Brief Wonders
Last night while lying in bed I started wondering how many songs had reached the hot 100 charts for only a single week, and never again. I call them “Brief Wonders”. You know, not quite one-hit wonders, but sorta close.
Well, Tonight I decided to look into it!
A brief search found a lot of people who have been gathering Hot 100 data over the years. A few clicks led me to HipsterVizNinja’s Github Repo. They did a wonderful job grabbing data all the way back to 1958 and as recent as May 2023 (as of this blog post). With that data I was all set.

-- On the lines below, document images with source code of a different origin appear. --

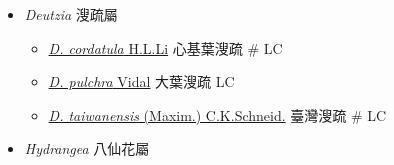 
  \begin{itemize}
 \item[] \textit{Deutzia} 溲疏屬
                                
  \begin{itemize}
        \item[] \href{http://www.theplantlist.org/tpl1.1/search?q=Deutzia+cordatula}{\textit{D. cordatula} H.L.Li}   心基葉溲疏  \# LC
        \item[] \href{http://www.theplantlist.org/tpl1.1/search?q=Deutzia+pulchra}{\textit{D. pulchra} Vidal}   大葉溲疏   LC
        \item[] \href{http://www.theplantlist.org/tpl1.1/search?q=Deutzia+taiwanensis}{\textit{D. taiwanensis} (Maxim.) C.K.Schneid.}   臺灣溲疏  \# LC
  \end{itemize}
 \item[] \textit{Hydrangea} 八仙花屬
                                

\end{itemize}
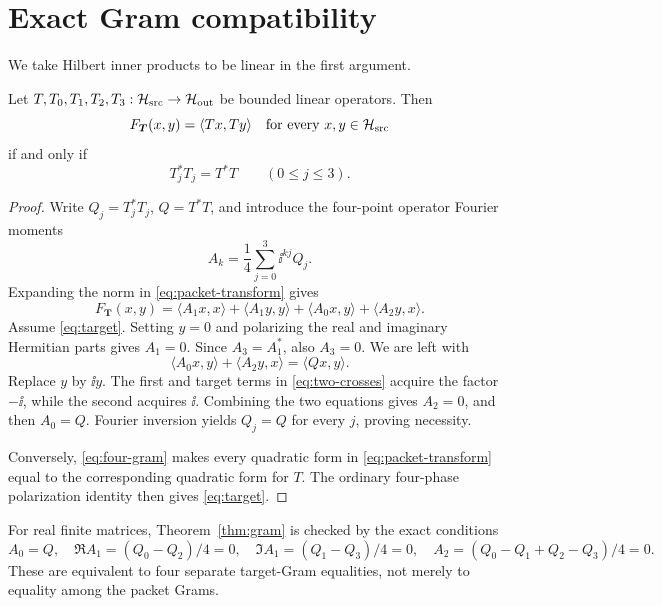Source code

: \section{Exact Gram compatibility}

We take Hilbert inner products to be linear in the first argument.

\begin{theorem}
\label{thm:gram}
Let $T,T_0,T_1,T_2,T_3:\Hsrc\to\Hout$ be bounded linear operators.  Then
\begin{equation}
 F_{\boldsymbol T}(x,y)=\langle Tx,Ty\rangle
 \quad\text{for every }x,y\in\Hsrc
 \label{eq:target}
\end{equation}
if and only if
\begin{equation}
 T_j^*T_j=T^*T\qquad(0\leq j\leq3).
 \label{eq:four-gram}
\end{equation}
\end{theorem}

\begin{proof}
Write $Q_j=T_j^*T_j$, $Q=T^*T$, and introduce the four-point operator Fourier
moments
\[
 A_k=\frac14\sum_{j=0}^3\ii^{kj}Q_j.
\]
Expanding the norm in \eqref{eq:packet-transform} gives
\begin{equation}
 F_{\boldsymbol T}(x,y)=
 \langle A_1x,x\rangle+\langle A_1y,y\rangle
 +\langle A_0x,y\rangle+\langle A_2y,x\rangle.
 \label{eq:dft-expansion}
\end{equation}
Assume \eqref{eq:target}.  Setting $y=0$ and polarizing the real and imaginary
Hermitian parts gives $A_1=0$.  Since $A_3=A_1^*$, also $A_3=0$.  We are left with
\begin{equation}
 \langle A_0x,y\rangle+\langle A_2y,x\rangle=\langle Qx,y\rangle.
 \label{eq:two-crosses}
\end{equation}
Replace $y$ by $\ii y$.  The first and target terms in
\eqref{eq:two-crosses} acquire the factor $-\ii$, while the second acquires $\ii$.
Combining the two equations gives $A_2=0$, and then $A_0=Q$.  Fourier inversion yields
$Q_j=Q$ for every $j$, proving necessity.

Conversely, \eqref{eq:four-gram} makes every quadratic form in
\eqref{eq:packet-transform} equal to the corresponding quadratic form for $T$.
The ordinary four-phase polarization identity then gives \eqref{eq:target}.
\end{proof}

For real finite matrices, Theorem~\ref{thm:gram} is checked by the exact conditions
\[
 A_0=Q,\quad
 \Re A_1=(Q_0-Q_2)/4=0,\quad
 \Im A_1=(Q_1-Q_3)/4=0,\quad
 A_2=(Q_0-Q_1+Q_2-Q_3)/4=0.
\]
These are equivalent to four separate target-Gram equalities, not merely to equality
among the packet Grams.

Hereabouts I started developing this grand vision of collating these songs into lists by year and making little playlists. If I had enough maybe it would make another neat show for streaming on Tilderadio.

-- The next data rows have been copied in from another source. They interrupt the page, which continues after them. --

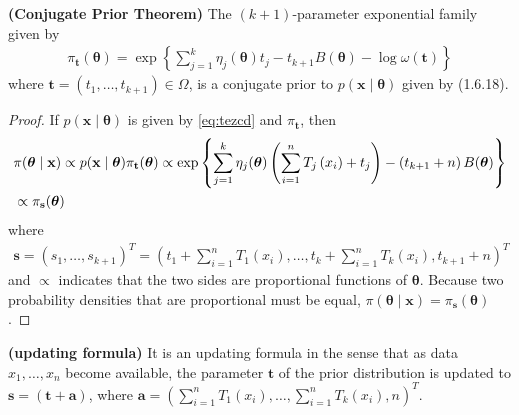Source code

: \documentclass{article}
\newcommand{\bfs}[1]{\textbf{({#1}) }}
\begin{document}
\begin{thma}\bfs{Conjugate Prior Theorem}
 The $(k+1)$-parameter exponential family given by
\begin{align}
\pi_{\mathbf{t}}(\boldsymbol{\theta})=\exp \left\{\sum_{j=1}^{k} \eta_{j}(\boldsymbol{\theta}) t_{j}-t_{k+1} B(\boldsymbol{\theta})-\log \omega(\mathbf{t})\right\}\label{eq:conj}
\end{align}
where $\mathbf{t}=\left(t_{1}, \ldots, t_{k+1}\right) \in \Omega$, is a conjugate prior to $p(\mathbf{x} \mid \boldsymbol{\theta})$ given by (1.6.18).
\end{thma}
\begin{proof}
 If $p(\mathbf{x} \mid \boldsymbol{\theta})$ is given by \cref{eq:tezcd}  and $\pi_{\mathbf{t}}$, then
\begin{align}
&\pi(\boldsymbol{\theta} \mid \mathbf{x}) \propto p(\mathbf{x} \mid \boldsymbol{\theta}) \pi_{\mathbf{t}}(\boldsymbol{\theta}) \propto \exp \left\{\sum_{j=1}^{k} \eta_{j}(\boldsymbol{\theta})\left(\sum_{i=1}^{n} T_{j}\left(x_{i}\right)+t_{j}\right)-\left(t_{k+1}+n\right) B(\boldsymbol{\theta})\right\} \label{eq:kjrfda}\\
&\propto \pi_{\mathbf{s}}(\boldsymbol{\theta})\nonumber\\ 
\end{align}
where
\begin{align*}
\mathbf{s}=\left(s_{1}, \ldots, s_{k+1}\right)^{T}=\left(t_{1}+\sum_{i=1}^{n} T_{1}\left(x_{i}\right), \ldots, t_{k}+\sum_{i=1}^{n} T_{k}\left(x_{i}\right), t_{k+1}+n\right)^{T}
\end{align*}
and $\propto$ indicates that the two sides are proportional functions of $\boldsymbol{\theta}$. Because two probability densities that are proportional must be equal, $\pi(\boldsymbol{\theta} \mid \mathbf{x})=\pi_{\mathbf{s}}(\boldsymbol{\theta})$.
\end{proof}
\begin{rema}\bfs{updating formula}
It is an updating formula in the sense that as data $x_{1}, \ldots, x_{n}$ become available, the parameter $\mathbf{t}$ of the prior distribution is updated to $\mathbf{s}=(\mathbf{t}+\mathbf{a})$, where $\mathbf{a}=\left(\sum_{i=1}^{n} T_{1}\left(x_{i}\right), \ldots, \sum_{i=1}^{n} T_{k}\left(x_{i}\right), n\right)^{T} .$
\end{rema}
\end{document}
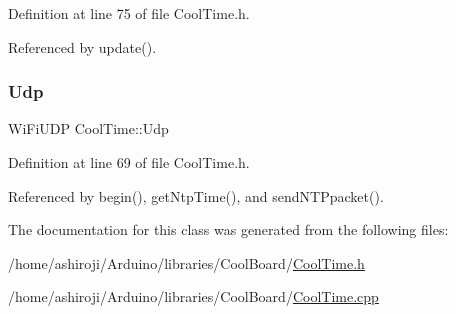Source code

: Definition at line 75 of file Cool\+Time.\+h.



Referenced by update().

\mbox{\label{classCoolTime_a4e23216a8121ca79d0fb019f30884b92}} 
\subsubsection{\texorpdfstring{Udp}{Udp}}
{\footnotesize\ttfamily Wi\+Fi\+U\+DP Cool\+Time\+::\+Udp\hspace{0.3cm}{\ttfamily [private]}}



Definition at line 69 of file Cool\+Time.\+h.



Referenced by begin(), get\+Ntp\+Time(), and send\+N\+T\+Ppacket().



The documentation for this class was generated from the following files\+:\begin{DoxyCompactItemize}
\item 
/home/ashiroji/\+Arduino/libraries/\+Cool\+Board/\hyperlink{CoolTime_8h}{Cool\+Time.\+h}\item 
/home/ashiroji/\+Arduino/libraries/\+Cool\+Board/\hyperlink{CoolTime_8cpp}{Cool\+Time.\+cpp}\end{DoxyCompactItemize}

If nothing else I could generate some cool Spotify playlists or something, right? Time to dive in.
The first step was a bit of R code. Actually, it’s pretty short so let me just include the full script here!
# Load my helper libs
library(tidyverse)
library(lubridate)
# Grab the 53MB csv file
datafile <- "https://raw.githubusercontent.com/HipsterVizNinja/random-data/main/Music/hot-100/Hot%20100.csv"

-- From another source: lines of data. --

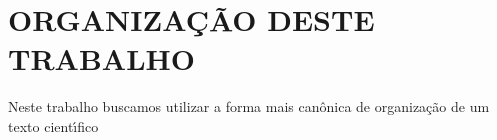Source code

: \documentclass[
12pt,		%
openright,	%
twoside,  %
a4paper,			%
chapter=TITLE,		%
english,			%
french,				%
spanish,			%
brazil				%
]{USPSC-classe/USPSC_RedarTex}
\begin{document}
\begin{flushleft}
\begin{flushleft}
\begin{flushleft}
\begin{flushleft}
\begin{flushleft}
\begin{flushleft}
\begin{flushleft}
\begin{flushleft}

\end{flushleft}


\end{flushleft}


\end{flushleft}


\end{flushleft}


\end{flushleft}


\end{flushleft}


\end{flushleft}


\end{flushleft}


\begin{flushleft}
\begin{flushleft}
\begin{flushleft}
\begin{flushleft}
\begin{flushleft}
\begin{flushleft}
\begin{flushleft}
\begin{flushleft}

\end{flushleft}


\end{flushleft}


\end{flushleft}


\end{flushleft}


\end{flushleft}


\end{flushleft}


\end{flushleft}


\end{flushleft}


\chapter[ORGANIZA\c{C}\~AO DESTE TRABALHO]{ORGANIZA\c{C}\~AO DESTE TRABALHO}\label{ORGANIZA\c{C}\~AO DESTE TRABALHO}
Neste trabalho buscamos utilizar a forma mais can\^onica de organiza\c{c}\~ao de um texto cient\'{\i}fico
\end{document}
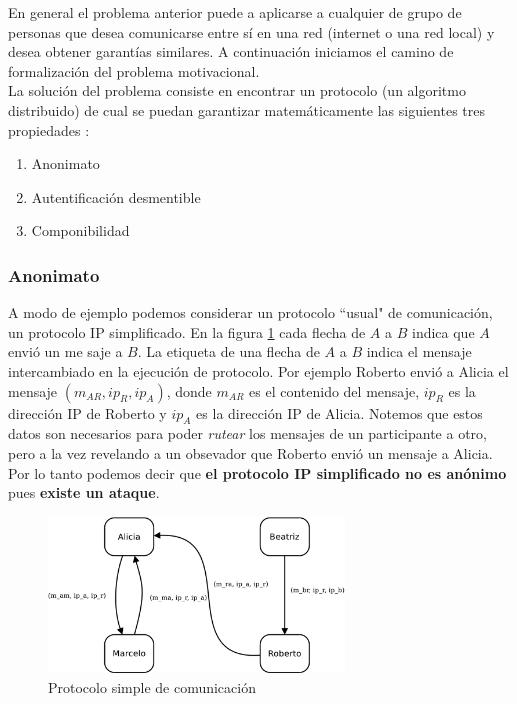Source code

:En general el problema anterior puede a aplicarse a cualquier de grupo de personas que
desea comunicarse entre sí en una red (internet o una red local) y desea obtener garantías
similares. A continuación iniciamos el camino de formalización del problema motivacional.\\
La solución del problema consiste en encontrar un protocolo (un algoritmo distribuido) de cual
se puedan garantizar matemáticamente las siguientes tres propiedades :
\begin{enumerate}
    \item Anonimato
    \item Autentificación desmentible
    \item Componibilidad
\end{enumerate}

\subsubsection{Anonimato}
A modo de ejemplo podemos considerar un protocolo ``usual" de comunicación, un protocolo IP simplificado.
En la figura \ref{tcpip_simple} cada flecha de $A$ a $B$ indica que $A$ envió un me saje a
$B$. La etiqueta de una flecha de $A$ a $B$ indica el mensaje intercambiado en la ejecución de protocolo.
Por ejemplo Roberto envió a Alicia el mensaje $(m_{AR}, ip_R, ip_A)$, donde $m_{AR}$ es el contenido
del mensaje, $ip_R$ es la dirección IP de Roberto y $ip_A$ es la dirección IP de Alicia. Notemos que estos
datos son necesarios para poder \textit{rutear} los mensajes de un participante a otro, pero a la vez 
revelando a un obsevador que Roberto envió un mensaje a Alicia. Por lo tanto podemos decir que
\textbf{el protocolo IP simplificado no es anónimo} pues \textbf{existe un ataque}.\\

\begin{figure}[hp]
    \centering
    \includegraphics[width=0.7\textwidth]{figs/tcpip_simple}
    \caption{Protocolo simple de comunicación}
    \label{tcpip_simple}
\end{figure}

raw_100 <- read.csv(datafile, header=TRUE, stringsAsFactors=FALSE)
# Run the date column through lubridate so it's easy to work with
hot_100 <- raw_100 %>%
mutate(chart_date = ymd(chart_date))
# Cleanup
remove(raw_100)
# Find songs that appeared only once and sort by date
brief_100 <- hot_100 %>%
group_by(song_id) %>%
filter(n() == 1) %>%
filter(is.na(consecutive_weeks)) %>%
select(chart_position, chart_date, song, performer, song_id) %>%
arrange(chart_date)
# Break the song lists down by decade
brief_1960s <- brief_100 %>%
filter(between(chart_date, as.Date('1960-01-01'), as.Date('1969-12-31')))
brief_1970s <- brief_100 %>%
filter(between(chart_date, as.Date('1970-01-01'), as.Date('1979-12-31')))
brief_1980s <- brief_100 %>%
filter(between(chart_date, as.Date('1980-01-01'), as.Date('1989-12-31')))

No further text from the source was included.